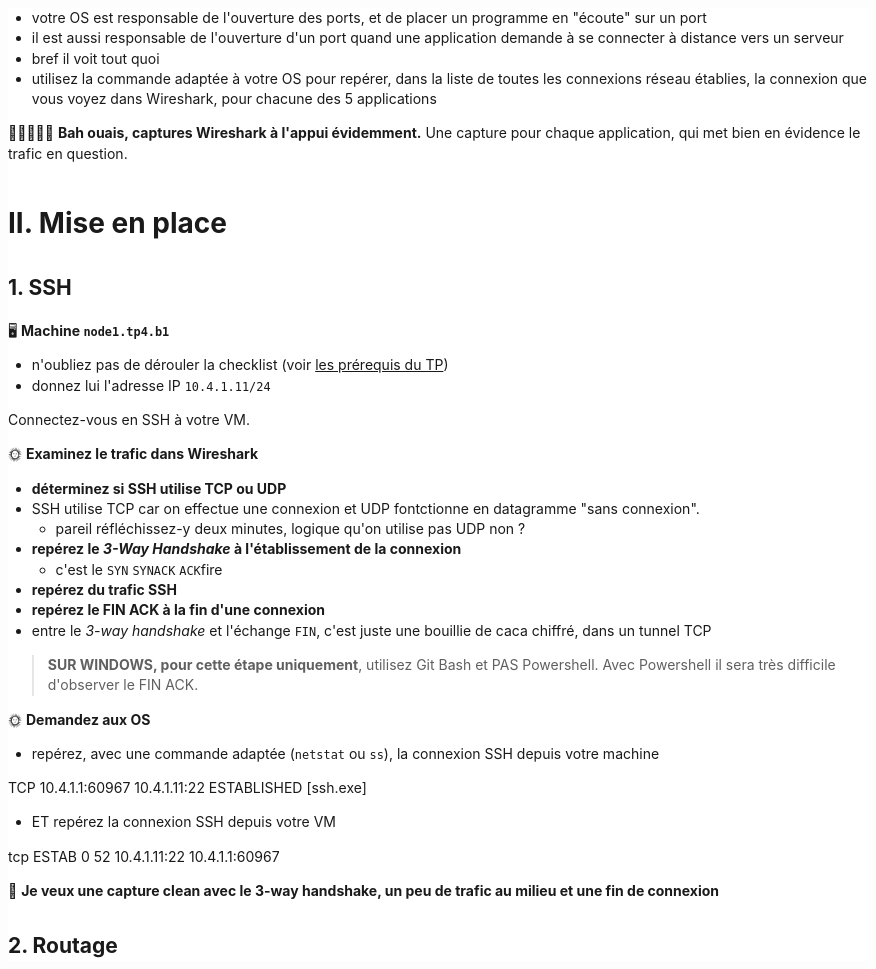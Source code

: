 - votre OS est responsable de l'ouverture des ports, et de placer un programme en "écoute" sur un port
- il est aussi responsable de l'ouverture d'un port quand une application demande à se connecter à distance vers un serveur
- bref il voit tout quoi
- utilisez la commande adaptée à votre OS pour repérer, dans la liste de toutes les connexions réseau établies, la connexion que vous voyez dans Wireshark, pour chacune des 5 applications


🦈🦈🦈🦈🦈 **Bah ouais, captures Wireshark à l'appui évidemment.** Une capture pour chaque application, qui met bien en évidence le trafic en question.

# II. Mise en place

## 1. SSH

🖥️ **Machine `node1.tp4.b1`**

- n'oubliez pas de dérouler la checklist (voir [les prérequis du TP](#0-prérequis))
- donnez lui l'adresse IP `10.4.1.11/24`

Connectez-vous en SSH à votre VM.

🌞 **Examinez le trafic dans Wireshark**

- **déterminez si SSH utilise TCP ou UDP**
- SSH utilise TCP car on effectue une connexion et UDP fontctionne en datagramme "sans connexion".
  - pareil réfléchissez-y deux minutes, logique qu'on utilise pas UDP non ?
- **repérez le *3-Way Handshake* à l'établissement de la connexion**
  - c'est le `SYN` `SYNACK` `ACK`fire
- **repérez du trafic SSH**
- **repérez le FIN ACK à la fin d'une connexion**
- entre le *3-way handshake* et l'échange `FIN`, c'est juste une bouillie de caca chiffré, dans un tunnel TCP

> **SUR WINDOWS, pour cette étape uniquement**, utilisez Git Bash et PAS Powershell. Avec Powershell il sera très difficile d'observer le FIN ACK.

🌞 **Demandez aux OS**

- repérez, avec une commande adaptée (`netstat` ou `ss`), la connexion SSH depuis votre machine

TCP    10.4.1.1:60967         10.4.1.11:22           ESTABLISHED
 [ssh.exe]

- ET repérez la connexion SSH depuis votre VM

tcp      ESTAB    0         52                              10.4.1.11:22                10.4.1.1:60967


🦈 **Je veux une capture clean avec le 3-way handshake, un peu de trafic au milieu et une fin de connexion**

## 2. Routage
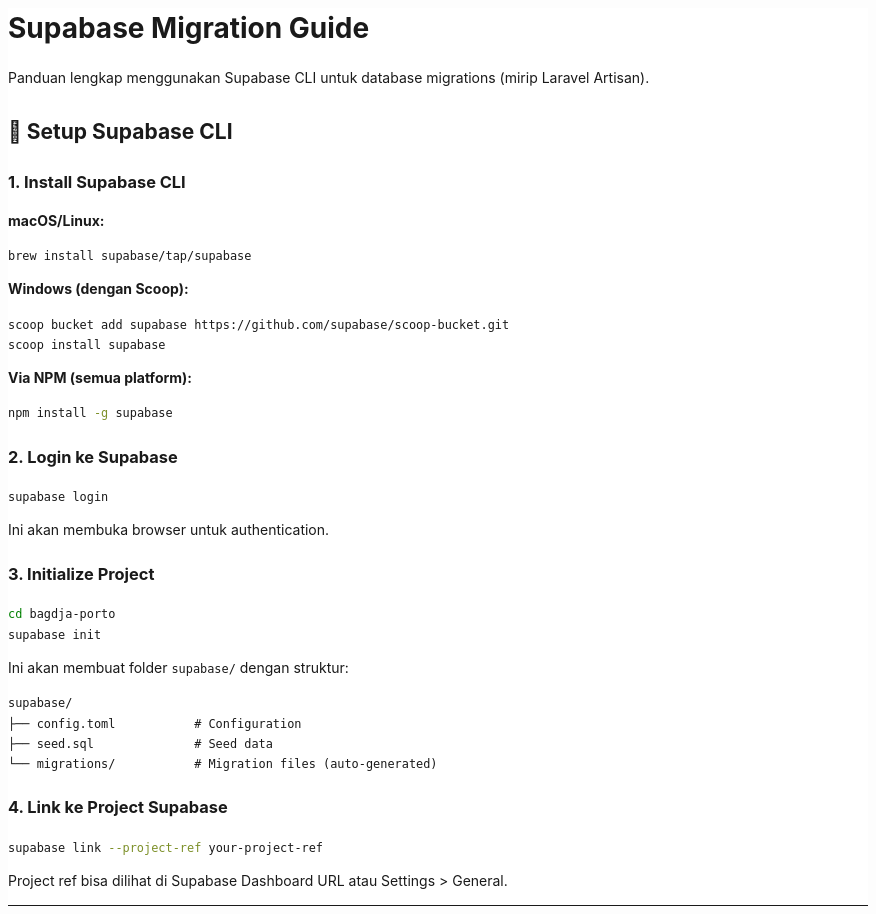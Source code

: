 # Supabase Migration Guide

Panduan lengkap menggunakan Supabase CLI untuk database migrations (mirip Laravel Artisan).

## 🚀 Setup Supabase CLI

### 1. Install Supabase CLI

**macOS/Linux:**
```bash
brew install supabase/tap/supabase
```

**Windows (dengan Scoop):**
```bash
scoop bucket add supabase https://github.com/supabase/scoop-bucket.git
scoop install supabase
```

**Via NPM (semua platform):**
```bash
npm install -g supabase
```

### 2. Login ke Supabase

```bash
supabase login
```

Ini akan membuka browser untuk authentication.

### 3. Initialize Project

```bash
cd bagdja-porto
supabase init
```

Ini akan membuat folder `supabase/` dengan struktur:
```
supabase/
├── config.toml           # Configuration
├── seed.sql              # Seed data
└── migrations/           # Migration files (auto-generated)
```

### 4. Link ke Project Supabase

```bash
supabase link --project-ref your-project-ref
```

Project ref bisa dilihat di Supabase Dashboard URL atau Settings > General.

---
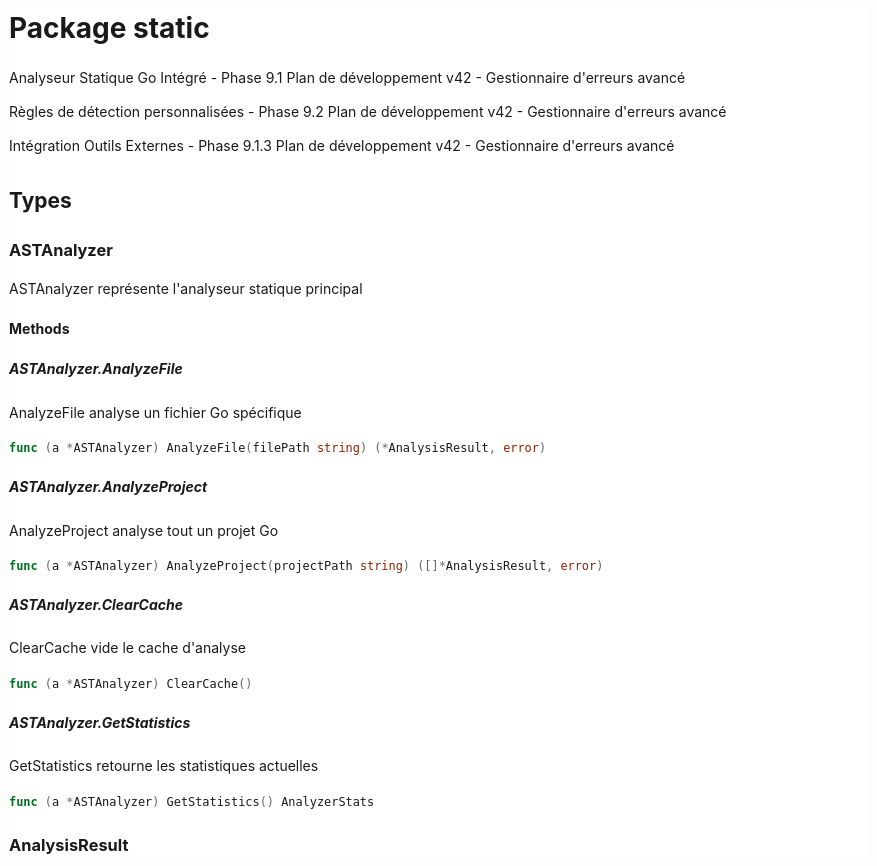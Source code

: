 # Package static

Analyseur Statique Go Intégré - Phase 9.1
Plan de développement v42 - Gestionnaire d'erreurs avancé

Règles de détection personnalisées - Phase 9.2
Plan de développement v42 - Gestionnaire d'erreurs avancé

Intégration Outils Externes - Phase 9.1.3
Plan de développement v42 - Gestionnaire d'erreurs avancé


## Types

### ASTAnalyzer

ASTAnalyzer représente l'analyseur statique principal


#### Methods

##### ASTAnalyzer.AnalyzeFile

AnalyzeFile analyse un fichier Go spécifique


```go
func (a *ASTAnalyzer) AnalyzeFile(filePath string) (*AnalysisResult, error)
```

##### ASTAnalyzer.AnalyzeProject

AnalyzeProject analyse tout un projet Go


```go
func (a *ASTAnalyzer) AnalyzeProject(projectPath string) ([]*AnalysisResult, error)
```

##### ASTAnalyzer.ClearCache

ClearCache vide le cache d'analyse


```go
func (a *ASTAnalyzer) ClearCache()
```

##### ASTAnalyzer.GetStatistics

GetStatistics retourne les statistiques actuelles


```go
func (a *ASTAnalyzer) GetStatistics() AnalyzerStats
```

### AnalysisResult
* * * * *
Work instruction> Repeat the listing above exactly from its first line to the line containing "- utilisez la", both included, and omit the pictures.

Written response>
Source code

: - votre OS est responsable de l'ouverture des ports, et de placer un programme en "écoute" sur un port
- il est aussi responsable de l'ouverture d'un port quand une application demande à se connecter à distance vers un serveur
- bref il voit tout quoi
- utilisez la commande adaptée à votre OS pour repérer, dans la liste de toutes les connexions réseau établies, la connexion que vous voyez dans Wireshark, pour chacune des 5 applications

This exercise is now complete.